### Working data
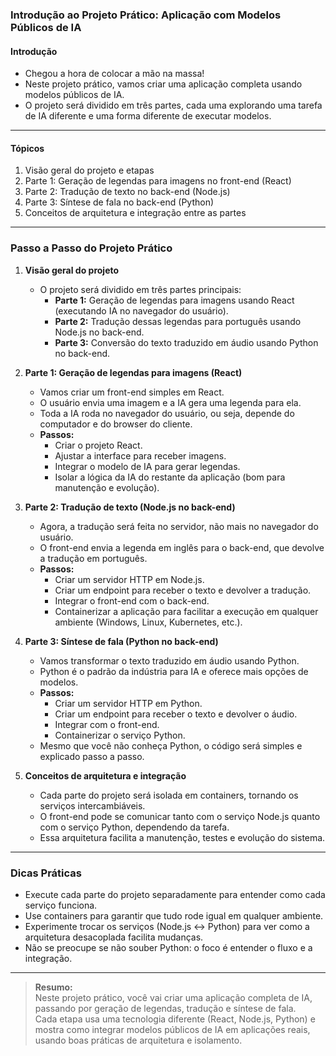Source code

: ### **Introdução ao Projeto Prático: Aplicação com Modelos Públicos de IA**

#### Introdução

- Chegou a hora de colocar a mão na massa!
- Neste projeto prático, vamos criar uma aplicação completa usando modelos públicos de IA.
- O projeto será dividido em três partes, cada uma explorando uma tarefa de IA diferente e uma forma diferente de executar modelos.

---

#### Tópicos

1. Visão geral do projeto e etapas
2. Parte 1: Geração de legendas para imagens no front-end (React)
3. Parte 2: Tradução de texto no back-end (Node.js)
4. Parte 3: Síntese de fala no back-end (Python)
5. Conceitos de arquitetura e integração entre as partes

---

### Passo a Passo do Projeto Prático

1. **Visão geral do projeto**

   - O projeto será dividido em três partes principais:
     - **Parte 1:** Geração de legendas para imagens usando React (executando IA no navegador do usuário).
     - **Parte 2:** Tradução dessas legendas para português usando Node.js no back-end.
     - **Parte 3:** Conversão do texto traduzido em áudio usando Python no back-end.

2. **Parte 1: Geração de legendas para imagens (React)**

   - Vamos criar um front-end simples em React.
   - O usuário envia uma imagem e a IA gera uma legenda para ela.
   - Toda a IA roda no navegador do usuário, ou seja, depende do computador e do browser do cliente.
   - **Passos:**
     - Criar o projeto React.
     - Ajustar a interface para receber imagens.
     - Integrar o modelo de IA para gerar legendas.
     - Isolar a lógica da IA do restante da aplicação (bom para manutenção e evolução).

3. **Parte 2: Tradução de texto (Node.js no back-end)**

   - Agora, a tradução será feita no servidor, não mais no navegador do usuário.
   - O front-end envia a legenda em inglês para o back-end, que devolve a tradução em português.
   - **Passos:**
     - Criar um servidor HTTP em Node.js.
     - Criar um endpoint para receber o texto e devolver a tradução.
     - Integrar o front-end com o back-end.
     - Containerizar a aplicação para facilitar a execução em qualquer ambiente (Windows, Linux, Kubernetes, etc.).

4. **Parte 3: Síntese de fala (Python no back-end)**

   - Vamos transformar o texto traduzido em áudio usando Python.
   - Python é o padrão da indústria para IA e oferece mais opções de modelos.
   - **Passos:**
     - Criar um servidor HTTP em Python.
     - Criar um endpoint para receber o texto e devolver o áudio.
     - Integrar com o front-end.
     - Containerizar o serviço Python.
   - Mesmo que você não conheça Python, o código será simples e explicado passo a passo.

5. **Conceitos de arquitetura e integração**

   - Cada parte do projeto será isolada em containers, tornando os serviços intercambiáveis.
   - O front-end pode se comunicar tanto com o serviço Node.js quanto com o serviço Python, dependendo da tarefa.
   - Essa arquitetura facilita a manutenção, testes e evolução do sistema.

---

### Dicas Práticas

- Execute cada parte do projeto separadamente para entender como cada serviço funciona.
- Use containers para garantir que tudo rode igual em qualquer ambiente.
- Experimente trocar os serviços (Node.js ↔ Python) para ver como a arquitetura desacoplada facilita mudanças.
- Não se preocupe se não souber Python: o foco é entender o fluxo e a integração.

---

> **Resumo:**  
> Neste projeto prático, você vai criar uma aplicação completa de IA, passando por geração de legendas, tradução e síntese de fala.  
> Cada etapa usa uma tecnologia diferente (React, Node.js, Python) e mostra como integrar modelos públicos de IA em aplicações reais, usando boas práticas de arquitetura e isolamento.
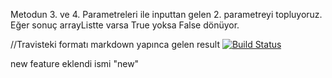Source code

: Metodun 3. ve 4. Parametreleri ile inputtan gelen 2. parametreyi topluyoruz. Eğer sonuç arrayListte varsa True yoksa False dönüyor.


//Travisteki formatı markdown yapınca gelen result
[![Build Status](https://app.travis-ci.com/kayrameral/hw.svg?branch=main)](https://app.travis-ci.com/kayrameral/hw)

new feature eklendi ismi "new"
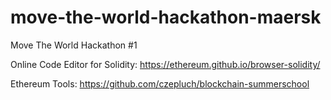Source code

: # move-the-world-hackathon-maersk
Move The World Hackathon #1

Online Code Editor for Solidity:
https://ethereum.github.io/browser-solidity/

Ethereum Tools:
https://github.com/czepluch/blockchain-summerschool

### Exercise objective
Search the listing for the word "gelen", and copy every line in which it is found.

### Task response
: Metodun 3. ve 4. Parametreleri ile inputtan gelen 2. parametreyi topluyoruz. Eğer sonuç arrayListte varsa True yoksa False dönüyor.
//Travisteki formatı markdown yapınca gelen result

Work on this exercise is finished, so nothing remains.